- [DATA FOR PROCESSING]:

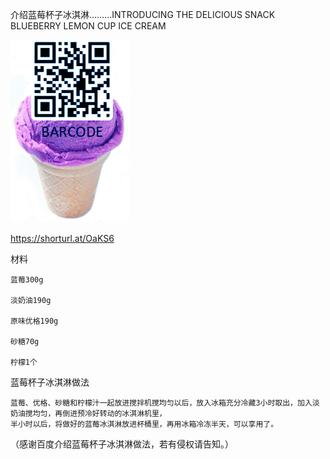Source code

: 介绍蓝莓杯子冰淇淋………INTRODUCING THE DELICIOUS SNACK BLUEBERRY LEMON CUP ICE CREAM


![介绍蓝莓杯子冰淇淋](https://github.com/ywangnccu/ywang/blob/main/images/BLUEBERRY_CUP_ICECREAM.jpg)

https://shorturl.at/OaKS6

材料

    蓝莓300g

    淡奶油190g

    原味优格190g

    砂糖70g

    柠檬1个

 

蓝莓杯子冰淇淋做法

    蓝莓、优格、砂糖和柠檬汁一起放进搅拌机搅均匀以后，放入冰箱充分冷藏3小时取出，加入淡奶油搅均匀，再倒进预冷好转动的冰淇淋机里，
    半小时以后，将做好的蓝莓冰淇淋放进杯桶里，再用冰箱冷冻半天，可以享用了。

 

（感谢百度介绍蓝莓杯子冰淇淋做法，若有侵权请告知。）
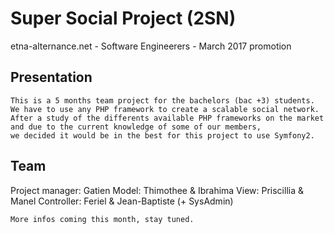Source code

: # Super Social Project (2SN) 
etna-alternance.net - Software Engineerers - March 2017 promotion

## Presentation
	This is a 5 months team project for the bachelors (bac +3) students.
	We have to use any PHP framework to create a scalable social network.
	After a study of the differents available PHP frameworks on the market
	and due to the current knowledge of some of our members,
	we decided it would be in the best for this project to use Symfony2. 

## Team
Project manager: Gatien
Model: Thimothee & Ibrahima
View: Priscillia & Manel
Controller: Feriel & Jean-Baptiste (+ SysAdmin)

	More infos coming this month, stay tuned.
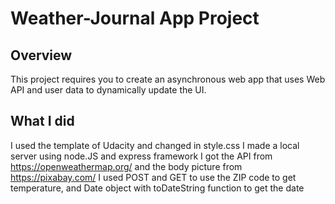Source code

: # Weather-Journal App Project

## Overview

This project requires you to create an asynchronous web app that uses Web API and user data to dynamically update the UI.

## What I did

I used the template of Udacity and changed in style.css
I made a local server using node.JS and express framework
I got the API from https://openweathermap.org/ and the body picture from https://pixabay.com/
I used POST and GET to use the ZIP code to get temperature, and Date object with toDateString function to get the date
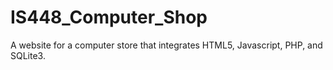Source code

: # IS448_Computer_Shop
A website for a computer store that integrates HTML5, Javascript, PHP, and SQLite3.
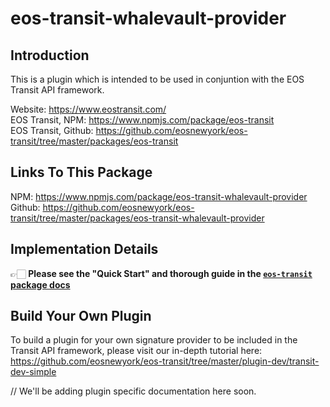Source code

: # eos-transit-whalevault-provider

## Introduction

This is a plugin which is intended to be used in conjuntion with the EOS Transit API framework. 

Website: https://www.eostransit.com/  
EOS Transit, NPM: https://www.npmjs.com/package/eos-transit  
EOS Transit, Github: https://github.com/eosnewyork/eos-transit/tree/master/packages/eos-transit


## Links To This Package

NPM: https://www.npmjs.com/package/eos-transit-whalevault-provider  
Github: https://github.com/eosnewyork/eos-transit/tree/master/packages/eos-transit-whalevault-provider

## Implementation Details

👉🏻 **Please see the "Quick Start" and thorough guide in the [`eos-transit` package docs](https://github.com/eosnewyork/eos-transit/tree/master/packages/eos-transit)**

## Build Your Own Plugin
To build a plugin for your own signature provider to be included in the Transit API framework, please visit our in-depth tutorial here: https://github.com/eosnewyork/eos-transit/tree/master/plugin-dev/transit-dev-simple

// We'll be adding plugin specific documentation here soon.
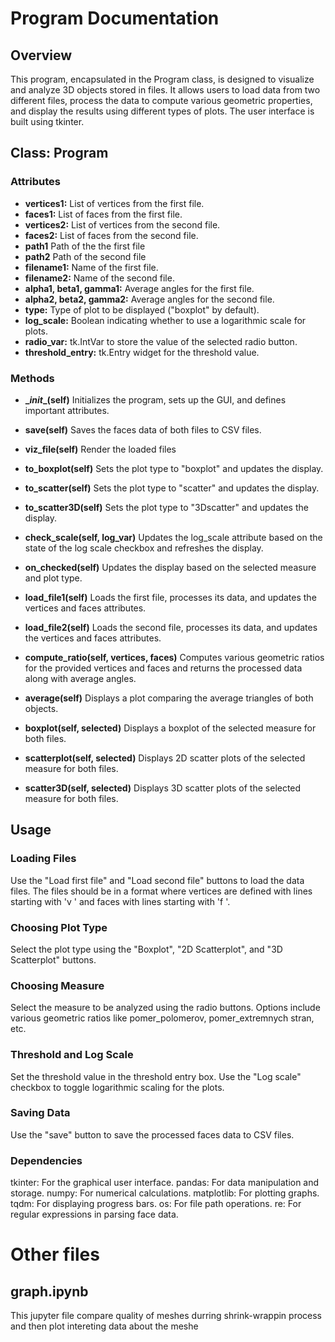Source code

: # Program Documentation

## Overview
This program, encapsulated in the Program class, is designed to visualize and analyze 3D objects stored in files. It allows users to load data from two different files, process the data to compute various geometric properties, and display the results using different types of plots. The user interface is built using tkinter.

## Class: Program
### Attributes
* **vertices1:** List of vertices from the first file.
* **faces1:** List of faces from the first file.
* **vertices2:** List of vertices from the second file.
* **faces2:** List of faces from the second file.
* **path1** Path of the the first file
* **path2** Path of the second file
* **filename1:** Name of the first file.
* **filename2:** Name of the second file.
* **alpha1, beta1, gamma1:** Average angles for the first file.
* **alpha2, beta2, gamma2:** Average angles for the second file.
* **type:** Type of plot to be displayed ("boxplot" by default).
* **log_scale:** Boolean indicating whether to use a logarithmic scale for plots.
* **radio_var:** tk.IntVar to store the value of the selected radio button.
* **threshold_entry:** tk.Entry widget for the threshold value.
### Methods

* **\__init__(self)**
Initializes the program, sets up the GUI, and defines important attributes.

* **save(self)**
Saves the faces data of both files to CSV files.

* **viz_file(self)**
Render the loaded files

* **to_boxplot(self)**
Sets the plot type to "boxplot" and updates the display.

* **to_scatter(self)**
Sets the plot type to "scatter" and updates the display.

* **to_scatter3D(self)**
Sets the plot type to "3Dscatter" and updates the display.

* **check_scale(self, log_var)**
Updates the log_scale attribute based on the state of the log scale checkbox and refreshes the display.

* **on_checked(self)**
Updates the display based on the selected measure and plot type.

* **load_file1(self)**
Loads the first file, processes its data, and updates the vertices and faces attributes.

* **load_file2(self)**
Loads the second file, processes its data, and updates the vertices and faces attributes.

* **compute_ratio(self, vertices, faces)**
Computes various geometric ratios for the provided vertices and faces and returns the processed data along with average angles.

* **average(self)**
Displays a plot comparing the average triangles of both objects.

* **boxplot(self, selected)**
Displays a boxplot of the selected measure for both files.

* **scatterplot(self, selected)**
Displays 2D scatter plots of the selected measure for both files.

* **scatter3D(self, selected)**
Displays 3D scatter plots of the selected measure for both files.

## Usage
### Loading Files
Use the "Load first file" and "Load second file" buttons to load the data files. The files should be in a format where vertices are defined with lines starting with 'v ' and faces with lines starting with 'f '.
### Choosing Plot Type
Select the plot type using the "Boxplot", "2D Scatterplot", and "3D Scatterplot" buttons.
### Choosing Measure
Select the measure to be analyzed using the radio buttons. Options include various geometric ratios like pomer_polomerov, pomer_extremnych stran, etc.
### Threshold and Log Scale
Set the threshold value in the threshold entry box.
Use the "Log scale" checkbox to toggle logarithmic scaling for the plots.
### Saving Data
Use the "save" button to save the processed faces data to CSV files.
### Dependencies
tkinter: For the graphical user interface.
pandas: For data manipulation and storage.
numpy: For numerical calculations.
matplotlib: For plotting graphs.
tqdm: For displaying progress bars.
os: For file path operations.
re: For regular expressions in parsing face data.


# Other files
## graph.ipynb
This jupyter file compare quality of meshes durring shrink-wrappin process and then plot intereting data about the meshe
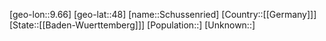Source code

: ﻿---
location: [48,9.66]
type: City
tags:
- geo/City


SpocWebEntityId: 34083
isDeleted: false
confidential: public

---
[geo-lon::9.66]
[geo-lat::48]
[name::Schussenried]
[Country::[[Germany]]]
[State::[[Baden-Wuerttemberg]]]
[Population::]
[Unknown::]

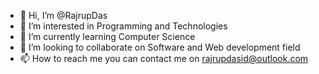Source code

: - 👋 Hi, I’m @RajrupDas
- 👀 I’m interested in Programming and Technologies
- 🌱 I’m currently learning Computer Science 
- 💞️ I’m looking to collaborate on Software and Web development field
- 📫 How to reach me you can contact me on rajrupdasid@outlook.com

<!---
RajrupDasid/RajrupDasid is a ✨ special ✨ repository because its `README.md` (this file) appears on your GitHub profile.
You can click the Preview link to take a look at your changes.
--->
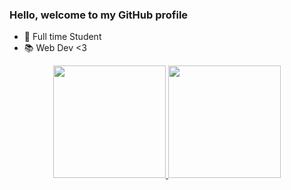 ### Hello, welcome to my GitHub profile

- 📖 Full time Student
- 📚 Web Dev <3

<div align="center">
  <a href="https://github.com/ikovaa">
  <img height="180em" src="https://github-readme-stats.vercel.app/api?username=ikovaa&show_icons=true&include_all_commits=true&count_private=true&title_color=black&text_color=black&border_color=red"/>
  <img height="180em" src="https://github-readme-stats.vercel.app/api/top-langs/?username=ikovaa&layout=compact&langs_count=7&theme=dracula"/>
</div>
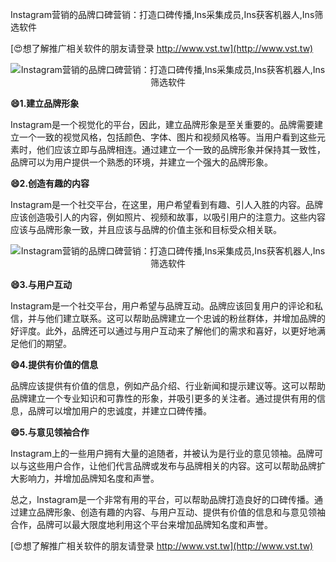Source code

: Instagram营销的品牌口碑营销：打造口碑传播,Ins采集成员,Ins获客机器人,Ins筛选软件

[😍想了解推广相关软件的朋友请登录 http://www.vst.tw](http://www.vst.tw)

 <center><img src="https://vst.tw/MP4/tuiguang/png/4.png" alt="Instagram营销的品牌口碑营销：打造口碑传播,Ins采集成员,Ins获客机器人,Ins筛选软件"></center>

**😄1.建立品牌形象**

Instagram是一个视觉化的平台，因此，建立品牌形象是至关重要的。品牌需要建立一个一致的视觉风格，包括颜色、字体、图片和视频风格等。当用户看到这些元素时，他们应该立即与品牌相连。通过建立一个一致的品牌形象并保持其一致性，品牌可以为用户提供一个熟悉的环境，并建立一个强大的品牌形象。

**😄2.创造有趣的内容**

Instagram是一个社交平台，在这里，用户希望看到有趣、引人入胜的内容。品牌应该创造吸引人的内容，例如照片、视频和故事，以吸引用户的注意力。这些内容应该与品牌形象一致，并且应该与品牌的价值主张和目标受众相关联。

 <center><img src="https://vst.tw/MP4/tuiguang/png/0.png" alt="Instagram营销的品牌口碑营销：打造口碑传播,Ins采集成员,Ins获客机器人,Ins筛选软件"></center>

**😄3.与用户互动**

Instagram是一个社交平台，用户希望与品牌互动。品牌应该回复用户的评论和私信，并与他们建立联系。这可以帮助品牌建立一个忠诚的粉丝群体，并增加品牌的好评度。此外，品牌还可以通过与用户互动来了解他们的需求和喜好，以更好地满足他们的期望。

**😄4.提供有价值的信息**

品牌应该提供有价值的信息，例如产品介绍、行业新闻和提示建议等。这可以帮助品牌建立一个专业知识和可靠性的形象，并吸引更多的关注者。通过提供有用的信息，品牌可以增加用户的忠诚度，并建立口碑传播。

**😄5.与意见领袖合作**

Instagram上的一些用户拥有大量的追随者，并被认为是行业的意见领袖。品牌可以与这些用户合作，让他们代言品牌或发布与品牌相关的内容。这可以帮助品牌扩大影响力，并增加品牌知名度和声誉。

总之，Instagram是一个非常有用的平台，可以帮助品牌打造良好的口碑传播。通过建立品牌形象、创造有趣的内容、与用户互动、提供有价值的信息和与意见领袖合作，品牌可以最大限度地利用这个平台来增加品牌知名度和声誉。

[😍想了解推广相关软件的朋友请登录 http://www.vst.tw](http://www.vst.tw)



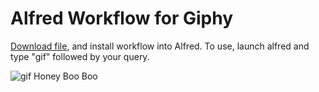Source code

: Alfred Workflow for Giphy
====================

[Download file](https://github.com/zholmquist/alfred-giphy-search/blob/master/Giphy%20Search.alfredworkflow?raw=true), and install workflow into Alfred.
To use, launch alfred and type "gif" followed by your query.

![gif Honey Boo Boo](https://raw.github.com/zholmquist/alfred-giphy-search/master/images/honeybooboo.png "gif honey boo boo")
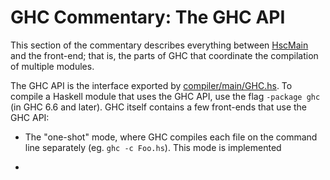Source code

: # GHC Commentary: The GHC API


This section of the commentary describes everything between [HscMain](commentary/compiler/hsc-main) and the front-end; that is, the parts of GHC that coordinate the compilation of multiple modules.

[](/trac/ghc/attachment/wiki/Commentary/Compiler/API/ghc-top.png)


The GHC API is the interface exported by [compiler/main/GHC.hs](/trac/ghc/browser/ghc/compiler/main/GHC.hs).  To compile a Haskell module that uses the GHC API, use the flag `-package ghc` (in GHC 6.6 and later).  GHC itself contains a few front-ends that use the GHC API:

- The "one-shot" mode, where GHC compiles each file on the command line separately (eg. `ghc -c Foo.hs`).  This mode
  is implemented 

- 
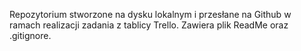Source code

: Repozytorium stworzone na dysku lokalnym i przesłane na Github w ramach realizacji zadania z tablicy Trello. Zawiera plik ReadMe oraz .gitignore.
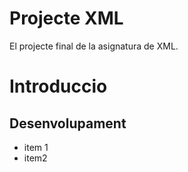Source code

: # Projecte XML

El projecte final de la asignatura de XML.

# Introduccio
## Desenvolupament
* item 1
* item2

- [WHAT IS BEING ASKED]: Each line, from the beginning of the listing to the line bearing "I got the API" inclusive, should be copied exactly; the pictures stay out.

- [OUTPUT]:
Source code

: 介绍蓝莓杯子冰淇淋………INTRODUCING THE DELICIOUS SNACK BLUEBERRY LEMON CUP ICE CREAM


![介绍蓝莓杯子冰淇淋](https://github.com/ywangnccu/ywang/blob/main/images/BLUEBERRY_CUP_ICECREAM.jpg)

https://shorturl.at/OaKS6

材料

    蓝莓300g

    淡奶油190g

    原味优格190g

    砂糖70g

    柠檬1个

 

蓝莓杯子冰淇淋做法

    蓝莓、优格、砂糖和柠檬汁一起放进搅拌机搅均匀以后，放入冰箱充分冷藏3小时取出，加入淡奶油搅均匀，再倒进预冷好转动的冰淇淋机里，
    半小时以后，将做好的蓝莓冰淇淋放进杯桶里，再用冰箱冷冻半天，可以享用了。

 

（感谢百度介绍蓝莓杯子冰淇淋做法，若有侵权请告知。）
Source code

: # Super Social Project (2SN) 
etna-alternance.net - Software Engineerers - March 2017 promotion

## Presentation
	This is a 5 months team project for the bachelors (bac +3) students.
	We have to use any PHP framework to create a scalable social network.
	After a study of the differents available PHP frameworks on the market
	and due to the current knowledge of some of our members,
	we decided it would be in the best for this project to use Symfony2. 

## Team
Project manager: Gatien
Model: Thimothee & Ibrahima
View: Priscillia & Manel
Controller: Feriel & Jean-Baptiste (+ SysAdmin)

	More infos coming this month, stay tuned.
Source code

: # Weather-Journal App Project

## Overview

This project requires you to create an asynchronous web app that uses Web API and user data to dynamically update the UI.

## What I did

I used the template of Udacity and changed in style.css
I made a local server using node.JS and express framework
I got the API from https://openweathermap.org/ and the body picture from https://pixabay.com/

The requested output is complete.